Historians Weigh in on Obama's Comparison of ISIS Militants to Medieval Christian Crusaders

Historians weigh in on whether the president's comparison is a fair one.

“I don’t think the president knows very much about the crusades,” Thomas Madden, a historian at the University of St. Louis, told ABC News.

The Crusades, which began in 1095 with the call of Pope Urban II to recover Jerusalem from Muslim rule, were a series of wars that lasted nearly two centuries.
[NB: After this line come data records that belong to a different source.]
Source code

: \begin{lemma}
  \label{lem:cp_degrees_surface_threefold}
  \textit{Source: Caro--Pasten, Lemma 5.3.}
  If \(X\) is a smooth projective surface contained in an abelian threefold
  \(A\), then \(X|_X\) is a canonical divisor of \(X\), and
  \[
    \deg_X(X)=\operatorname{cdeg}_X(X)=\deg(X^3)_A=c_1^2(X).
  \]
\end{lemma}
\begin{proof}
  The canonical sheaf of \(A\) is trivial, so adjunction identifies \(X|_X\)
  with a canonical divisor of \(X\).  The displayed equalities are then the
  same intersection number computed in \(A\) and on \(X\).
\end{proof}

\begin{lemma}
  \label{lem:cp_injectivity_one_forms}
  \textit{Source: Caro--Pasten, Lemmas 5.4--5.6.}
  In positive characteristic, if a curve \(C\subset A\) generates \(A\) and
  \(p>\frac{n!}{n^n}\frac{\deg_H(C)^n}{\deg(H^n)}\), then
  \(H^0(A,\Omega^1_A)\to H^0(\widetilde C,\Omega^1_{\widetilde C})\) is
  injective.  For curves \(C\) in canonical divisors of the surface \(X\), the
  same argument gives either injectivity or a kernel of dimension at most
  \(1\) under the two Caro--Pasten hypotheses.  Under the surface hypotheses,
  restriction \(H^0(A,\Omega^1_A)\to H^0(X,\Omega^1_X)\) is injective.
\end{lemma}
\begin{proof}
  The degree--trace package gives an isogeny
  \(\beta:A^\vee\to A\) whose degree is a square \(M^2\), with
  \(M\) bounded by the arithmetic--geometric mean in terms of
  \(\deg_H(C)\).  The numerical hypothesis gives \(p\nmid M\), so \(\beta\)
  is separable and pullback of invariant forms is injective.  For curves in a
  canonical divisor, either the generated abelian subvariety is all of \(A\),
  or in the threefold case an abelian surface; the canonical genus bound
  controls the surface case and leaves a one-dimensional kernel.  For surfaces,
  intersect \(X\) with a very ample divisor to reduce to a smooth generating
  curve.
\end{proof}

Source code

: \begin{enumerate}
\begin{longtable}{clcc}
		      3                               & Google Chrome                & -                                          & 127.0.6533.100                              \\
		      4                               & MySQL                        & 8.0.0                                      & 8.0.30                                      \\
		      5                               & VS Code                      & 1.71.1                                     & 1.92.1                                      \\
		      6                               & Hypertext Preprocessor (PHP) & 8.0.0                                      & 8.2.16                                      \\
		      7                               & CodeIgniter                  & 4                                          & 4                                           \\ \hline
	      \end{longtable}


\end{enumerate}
Although no reliable estimate of casualties caused by Crusaders exists, the massacre of over 2,700 Muslim prisoners by Richard the Lionheart outside Acre during the Third Crusade has been well documented and is remembered in the Middle East to this day.

Thomas Asbridge, a historian at the University of London, said in a statement to ABC News, “It is true to say, that by modern standards, atrocities were committed by crusaders, as they were by their Muslim opponents, it is however, far less certain that, by medieval standards, crusading violence could be categorized as distinctly extreme in all instances.”

Asbridge said he doesn’t have a problem with the president reminding the world that the Christian Church “advocated violence, and at times even encouraged its adherents to engage in warfare” but to suggest a causal link between ISIS and the distant medieval phenomenon of the Crusades is “grounded in the manipulation and misrepresentation of historical evidence.”